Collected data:

*-*-*

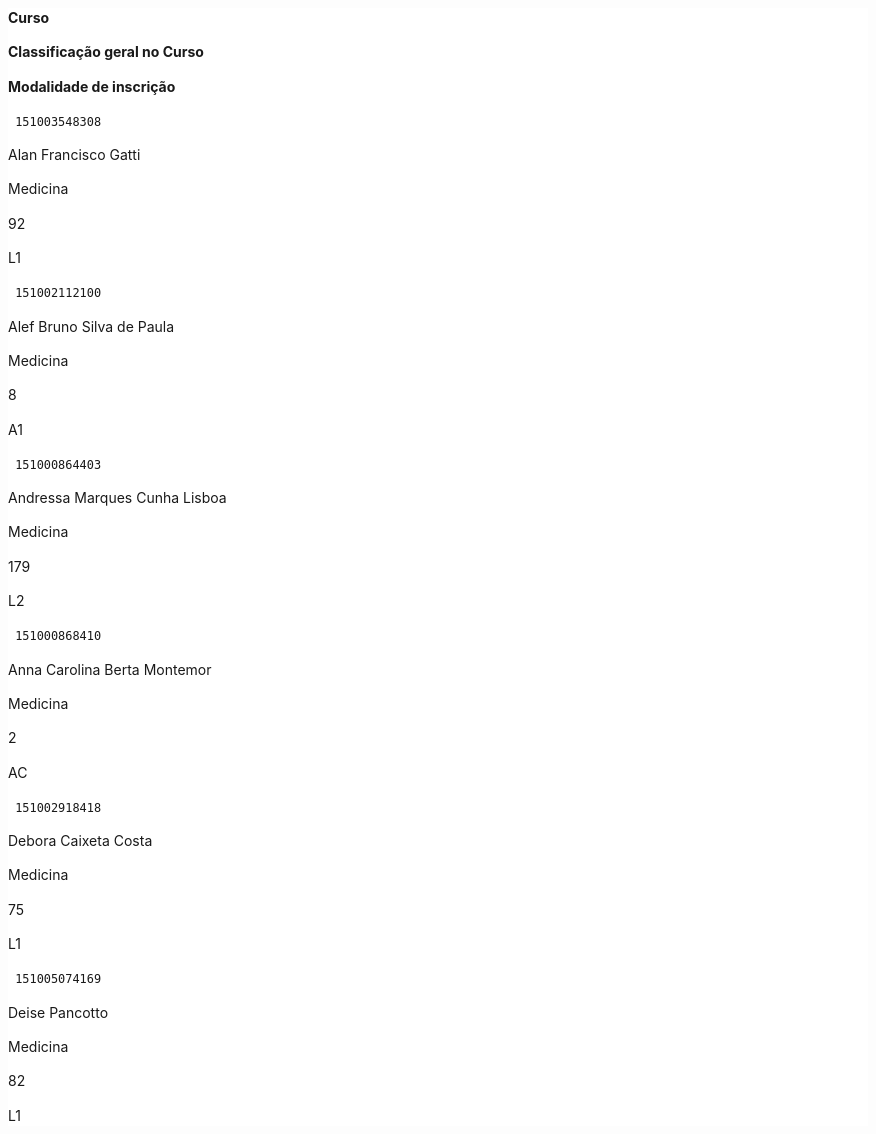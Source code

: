    **Curso**

   **Classificação geral no Curso**

   **Modalidade de inscrição**

     151003548308

   Alan Francisco Gatti

   Medicina

   92

   L1

     151002112100

   Alef Bruno Silva de Paula

   Medicina

   8

   A1

     151000864403

   Andressa Marques Cunha Lisboa

   Medicina

   179

   L2

     151000868410

   Anna Carolina Berta Montemor

   Medicina

   2

   AC

     151002918418

   Debora Caixeta Costa

   Medicina

   75

   L1

     151005074169

   Deise Pancotto

   Medicina

   82

   L1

*-*-*

Exercise instructions: Using the data above, copy each line that contains "Curso".

Result:
:    **Curso**
   **Classificação geral no Curso**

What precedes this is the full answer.